Monday, March 27, 2006

Separating the Wheat From the Tares

Meanwhile, as Mexicans stream across our southern border unimpeded, keen-eyed immigration officials espy an obvious imposter:

When Indonesian Yose Rizal applied for religious asylum in the U.S., explaining that he had been beaten, fired, and threatened with death because of his Christian faith, and that his church had been burned by local Muslims, U.S. immigration lawyers asked him where Jesus had been crucified. "Bethlehem," Rizal answered. What disciples wrote the New Testament, they asked. He did not remember.

"Do you know who denied knowing Jesus after the crucifixion?" the lawyer pressed.

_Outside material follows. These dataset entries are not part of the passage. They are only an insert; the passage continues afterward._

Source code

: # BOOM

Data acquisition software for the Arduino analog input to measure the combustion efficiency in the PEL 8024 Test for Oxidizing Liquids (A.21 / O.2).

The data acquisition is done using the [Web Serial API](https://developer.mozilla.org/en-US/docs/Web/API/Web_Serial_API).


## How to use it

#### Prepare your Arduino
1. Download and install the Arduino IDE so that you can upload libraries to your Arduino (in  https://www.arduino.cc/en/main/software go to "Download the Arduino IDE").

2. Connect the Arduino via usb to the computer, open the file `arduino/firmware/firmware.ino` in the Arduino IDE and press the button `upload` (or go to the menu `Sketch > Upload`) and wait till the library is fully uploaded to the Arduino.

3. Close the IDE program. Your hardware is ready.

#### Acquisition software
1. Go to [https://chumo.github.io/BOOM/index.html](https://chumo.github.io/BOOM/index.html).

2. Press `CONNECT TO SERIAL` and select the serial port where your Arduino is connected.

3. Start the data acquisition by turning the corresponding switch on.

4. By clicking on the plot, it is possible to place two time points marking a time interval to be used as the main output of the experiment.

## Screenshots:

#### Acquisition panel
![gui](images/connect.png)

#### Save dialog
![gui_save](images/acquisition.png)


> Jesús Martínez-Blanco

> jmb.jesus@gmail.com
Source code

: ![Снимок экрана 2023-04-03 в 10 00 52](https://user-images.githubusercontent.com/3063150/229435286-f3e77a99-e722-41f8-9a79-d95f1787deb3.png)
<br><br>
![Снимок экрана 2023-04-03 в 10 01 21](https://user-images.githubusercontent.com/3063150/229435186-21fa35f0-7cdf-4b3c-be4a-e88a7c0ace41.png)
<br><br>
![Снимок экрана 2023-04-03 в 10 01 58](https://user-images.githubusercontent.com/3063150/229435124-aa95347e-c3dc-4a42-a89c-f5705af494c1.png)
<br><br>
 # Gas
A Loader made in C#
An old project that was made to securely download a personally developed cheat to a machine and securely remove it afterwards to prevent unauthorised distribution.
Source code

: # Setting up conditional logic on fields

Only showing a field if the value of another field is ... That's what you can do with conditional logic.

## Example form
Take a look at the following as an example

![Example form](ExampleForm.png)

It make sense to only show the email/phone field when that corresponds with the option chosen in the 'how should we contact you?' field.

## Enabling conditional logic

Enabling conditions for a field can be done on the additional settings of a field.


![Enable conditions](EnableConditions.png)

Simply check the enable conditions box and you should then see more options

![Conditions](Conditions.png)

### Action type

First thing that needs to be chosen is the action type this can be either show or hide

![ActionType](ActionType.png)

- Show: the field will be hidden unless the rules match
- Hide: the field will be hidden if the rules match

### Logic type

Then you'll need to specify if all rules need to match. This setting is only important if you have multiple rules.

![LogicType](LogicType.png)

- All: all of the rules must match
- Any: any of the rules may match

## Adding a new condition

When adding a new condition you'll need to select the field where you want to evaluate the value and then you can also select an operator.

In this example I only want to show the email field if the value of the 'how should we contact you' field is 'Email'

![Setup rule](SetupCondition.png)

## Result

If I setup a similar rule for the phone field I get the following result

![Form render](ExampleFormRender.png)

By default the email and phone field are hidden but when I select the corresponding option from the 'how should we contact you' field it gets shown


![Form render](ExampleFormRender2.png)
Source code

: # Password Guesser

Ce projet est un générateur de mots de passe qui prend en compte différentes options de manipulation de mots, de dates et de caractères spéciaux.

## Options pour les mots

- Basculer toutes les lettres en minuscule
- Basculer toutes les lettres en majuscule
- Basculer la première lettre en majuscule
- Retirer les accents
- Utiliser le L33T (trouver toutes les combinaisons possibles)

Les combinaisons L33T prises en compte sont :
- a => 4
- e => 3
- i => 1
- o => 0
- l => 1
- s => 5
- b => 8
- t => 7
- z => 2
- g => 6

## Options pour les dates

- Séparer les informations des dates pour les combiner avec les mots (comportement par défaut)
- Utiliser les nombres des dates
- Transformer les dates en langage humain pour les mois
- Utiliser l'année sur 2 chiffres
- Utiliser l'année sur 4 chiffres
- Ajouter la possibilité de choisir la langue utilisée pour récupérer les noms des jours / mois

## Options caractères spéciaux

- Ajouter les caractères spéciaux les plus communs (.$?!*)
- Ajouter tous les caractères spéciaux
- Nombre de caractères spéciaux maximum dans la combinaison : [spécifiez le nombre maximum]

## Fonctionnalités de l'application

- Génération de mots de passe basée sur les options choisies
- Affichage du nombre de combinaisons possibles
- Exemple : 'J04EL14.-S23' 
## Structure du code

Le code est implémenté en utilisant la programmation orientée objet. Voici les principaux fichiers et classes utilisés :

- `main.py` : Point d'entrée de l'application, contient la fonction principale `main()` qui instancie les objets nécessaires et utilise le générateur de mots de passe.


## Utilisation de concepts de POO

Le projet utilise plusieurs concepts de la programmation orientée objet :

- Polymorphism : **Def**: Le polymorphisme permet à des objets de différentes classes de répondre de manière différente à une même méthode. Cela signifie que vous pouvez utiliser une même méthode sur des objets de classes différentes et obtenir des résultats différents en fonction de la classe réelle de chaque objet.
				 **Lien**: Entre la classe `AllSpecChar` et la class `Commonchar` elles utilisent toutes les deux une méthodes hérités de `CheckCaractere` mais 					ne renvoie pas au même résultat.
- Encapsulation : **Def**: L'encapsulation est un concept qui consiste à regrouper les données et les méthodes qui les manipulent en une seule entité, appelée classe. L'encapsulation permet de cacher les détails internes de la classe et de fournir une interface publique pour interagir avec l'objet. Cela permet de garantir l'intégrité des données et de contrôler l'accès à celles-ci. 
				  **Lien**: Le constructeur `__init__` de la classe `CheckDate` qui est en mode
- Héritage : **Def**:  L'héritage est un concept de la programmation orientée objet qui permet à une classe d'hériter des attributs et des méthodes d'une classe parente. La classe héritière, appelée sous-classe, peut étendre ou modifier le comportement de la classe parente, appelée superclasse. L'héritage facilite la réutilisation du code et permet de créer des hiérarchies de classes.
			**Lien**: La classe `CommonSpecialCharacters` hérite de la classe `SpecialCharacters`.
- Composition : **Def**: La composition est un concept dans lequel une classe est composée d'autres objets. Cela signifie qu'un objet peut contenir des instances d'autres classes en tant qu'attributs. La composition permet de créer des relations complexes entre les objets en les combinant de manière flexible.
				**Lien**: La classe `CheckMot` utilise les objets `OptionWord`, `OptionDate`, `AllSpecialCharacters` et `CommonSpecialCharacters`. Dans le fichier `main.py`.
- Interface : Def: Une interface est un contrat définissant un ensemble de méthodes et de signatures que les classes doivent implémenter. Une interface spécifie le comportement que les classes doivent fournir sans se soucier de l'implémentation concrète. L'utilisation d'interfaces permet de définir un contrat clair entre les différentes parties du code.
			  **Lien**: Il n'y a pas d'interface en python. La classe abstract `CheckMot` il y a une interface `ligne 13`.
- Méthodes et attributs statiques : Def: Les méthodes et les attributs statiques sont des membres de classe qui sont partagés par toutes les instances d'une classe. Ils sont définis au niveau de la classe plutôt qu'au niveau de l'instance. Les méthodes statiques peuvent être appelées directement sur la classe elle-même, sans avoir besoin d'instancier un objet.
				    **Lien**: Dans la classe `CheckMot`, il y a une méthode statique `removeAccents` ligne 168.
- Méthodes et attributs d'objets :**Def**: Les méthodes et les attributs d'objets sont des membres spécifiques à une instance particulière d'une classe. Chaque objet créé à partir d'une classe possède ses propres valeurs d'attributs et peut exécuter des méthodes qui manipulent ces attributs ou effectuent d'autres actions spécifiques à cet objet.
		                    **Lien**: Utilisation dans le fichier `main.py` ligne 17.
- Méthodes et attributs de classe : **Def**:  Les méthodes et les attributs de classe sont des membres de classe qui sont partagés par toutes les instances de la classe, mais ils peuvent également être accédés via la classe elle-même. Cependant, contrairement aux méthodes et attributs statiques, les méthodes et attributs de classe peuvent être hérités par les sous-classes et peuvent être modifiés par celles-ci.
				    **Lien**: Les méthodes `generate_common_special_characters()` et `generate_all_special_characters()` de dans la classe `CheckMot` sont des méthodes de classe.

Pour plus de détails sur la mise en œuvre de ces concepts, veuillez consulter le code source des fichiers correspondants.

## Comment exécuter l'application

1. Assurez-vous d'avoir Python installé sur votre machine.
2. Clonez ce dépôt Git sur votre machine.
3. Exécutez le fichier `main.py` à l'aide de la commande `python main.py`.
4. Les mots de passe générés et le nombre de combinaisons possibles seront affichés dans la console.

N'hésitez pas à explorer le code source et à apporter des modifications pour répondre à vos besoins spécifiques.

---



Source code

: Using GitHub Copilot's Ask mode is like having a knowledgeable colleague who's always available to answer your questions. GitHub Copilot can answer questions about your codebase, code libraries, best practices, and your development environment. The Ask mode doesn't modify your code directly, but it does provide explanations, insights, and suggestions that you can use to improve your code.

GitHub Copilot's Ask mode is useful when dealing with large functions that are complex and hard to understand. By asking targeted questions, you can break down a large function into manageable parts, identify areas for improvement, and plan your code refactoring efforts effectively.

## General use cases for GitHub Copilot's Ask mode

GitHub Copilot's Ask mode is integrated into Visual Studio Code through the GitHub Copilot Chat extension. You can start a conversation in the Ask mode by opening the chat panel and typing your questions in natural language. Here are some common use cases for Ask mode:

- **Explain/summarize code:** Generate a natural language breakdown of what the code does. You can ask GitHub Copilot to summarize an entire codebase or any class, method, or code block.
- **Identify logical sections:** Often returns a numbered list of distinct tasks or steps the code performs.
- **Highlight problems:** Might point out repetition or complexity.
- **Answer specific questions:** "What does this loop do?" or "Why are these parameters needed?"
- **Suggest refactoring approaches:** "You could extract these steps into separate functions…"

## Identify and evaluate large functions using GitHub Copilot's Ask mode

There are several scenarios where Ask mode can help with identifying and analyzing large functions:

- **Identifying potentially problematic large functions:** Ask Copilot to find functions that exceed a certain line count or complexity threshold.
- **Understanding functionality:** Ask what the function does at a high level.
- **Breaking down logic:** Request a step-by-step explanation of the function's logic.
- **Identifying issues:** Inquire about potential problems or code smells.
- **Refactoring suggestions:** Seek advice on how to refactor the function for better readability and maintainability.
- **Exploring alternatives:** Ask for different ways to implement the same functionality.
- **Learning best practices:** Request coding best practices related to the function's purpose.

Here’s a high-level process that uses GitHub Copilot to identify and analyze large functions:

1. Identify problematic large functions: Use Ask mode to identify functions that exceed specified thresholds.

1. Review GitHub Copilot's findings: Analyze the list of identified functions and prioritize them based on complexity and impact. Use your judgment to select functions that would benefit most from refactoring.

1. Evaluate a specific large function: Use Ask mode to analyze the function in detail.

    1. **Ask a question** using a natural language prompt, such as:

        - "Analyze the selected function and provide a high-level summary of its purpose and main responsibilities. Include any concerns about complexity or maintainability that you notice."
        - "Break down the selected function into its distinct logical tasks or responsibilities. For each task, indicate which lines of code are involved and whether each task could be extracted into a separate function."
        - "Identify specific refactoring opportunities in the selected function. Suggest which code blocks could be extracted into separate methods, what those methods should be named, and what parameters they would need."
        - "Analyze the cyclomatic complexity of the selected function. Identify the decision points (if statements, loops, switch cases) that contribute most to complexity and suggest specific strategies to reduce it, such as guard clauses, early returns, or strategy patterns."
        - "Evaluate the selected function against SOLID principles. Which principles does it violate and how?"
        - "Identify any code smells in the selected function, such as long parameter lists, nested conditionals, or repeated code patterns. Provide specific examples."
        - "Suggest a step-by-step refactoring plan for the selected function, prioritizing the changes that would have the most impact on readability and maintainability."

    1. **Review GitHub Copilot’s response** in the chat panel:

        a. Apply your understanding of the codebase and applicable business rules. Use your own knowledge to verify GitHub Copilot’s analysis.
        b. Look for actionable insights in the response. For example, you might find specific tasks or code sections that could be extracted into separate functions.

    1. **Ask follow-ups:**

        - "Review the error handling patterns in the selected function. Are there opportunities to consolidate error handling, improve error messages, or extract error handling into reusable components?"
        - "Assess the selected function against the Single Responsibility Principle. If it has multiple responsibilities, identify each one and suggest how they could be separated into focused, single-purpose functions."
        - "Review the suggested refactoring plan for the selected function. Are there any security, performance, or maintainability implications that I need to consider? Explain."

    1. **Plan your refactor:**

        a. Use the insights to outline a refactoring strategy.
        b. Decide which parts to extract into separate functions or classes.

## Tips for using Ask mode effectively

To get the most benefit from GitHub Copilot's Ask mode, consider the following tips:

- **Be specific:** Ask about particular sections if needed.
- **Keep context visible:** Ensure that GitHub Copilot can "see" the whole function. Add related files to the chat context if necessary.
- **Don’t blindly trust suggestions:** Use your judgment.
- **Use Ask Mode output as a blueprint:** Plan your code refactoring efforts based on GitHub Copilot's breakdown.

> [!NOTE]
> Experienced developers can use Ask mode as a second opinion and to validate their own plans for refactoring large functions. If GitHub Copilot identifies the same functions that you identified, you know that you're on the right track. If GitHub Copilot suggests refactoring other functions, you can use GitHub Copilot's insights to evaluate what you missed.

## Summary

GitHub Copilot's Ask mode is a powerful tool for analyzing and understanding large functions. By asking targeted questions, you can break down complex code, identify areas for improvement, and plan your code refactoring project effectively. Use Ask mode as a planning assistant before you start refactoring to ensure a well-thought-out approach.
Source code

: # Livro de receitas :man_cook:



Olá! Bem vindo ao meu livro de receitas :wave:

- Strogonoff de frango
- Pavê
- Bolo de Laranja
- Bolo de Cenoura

"Like whenever it comes to the details of the Bible stories, I cannot really recall everything in detail because basically what I learned was what's good and what's evil," Rizal answered.

"Sir, are you trying to tell me you don't know the answer to the question I asked you?" the lawyer said.

"I swear, I just learned about this story from the Bible but I don't really remember everything in detail because what I really remember was the teaching of what's good and what's evil, like you may not kill, you may not hurt people, and I just enjoy going to church to listen to the preachers."

"Give him something a little easier," the immigration judge told the government lawyer.

The lawyer went to the Old Testament: "Who was Moses?"

"Moses was born by Miriam," Rizal said, incorrectly identifying Moses' older sister.

"And who prepared the Ten Commandments?"

"Jesus."

"You got that backwards," the lawyer said.

Rizal protested, describing his baptism. "[T]hey have some kind of wording, some kind of words before then, whether we really have the intention of being a Christian, whether we were ready or not and then after that, the preacher spread some holy water and then prayed, we prayed together."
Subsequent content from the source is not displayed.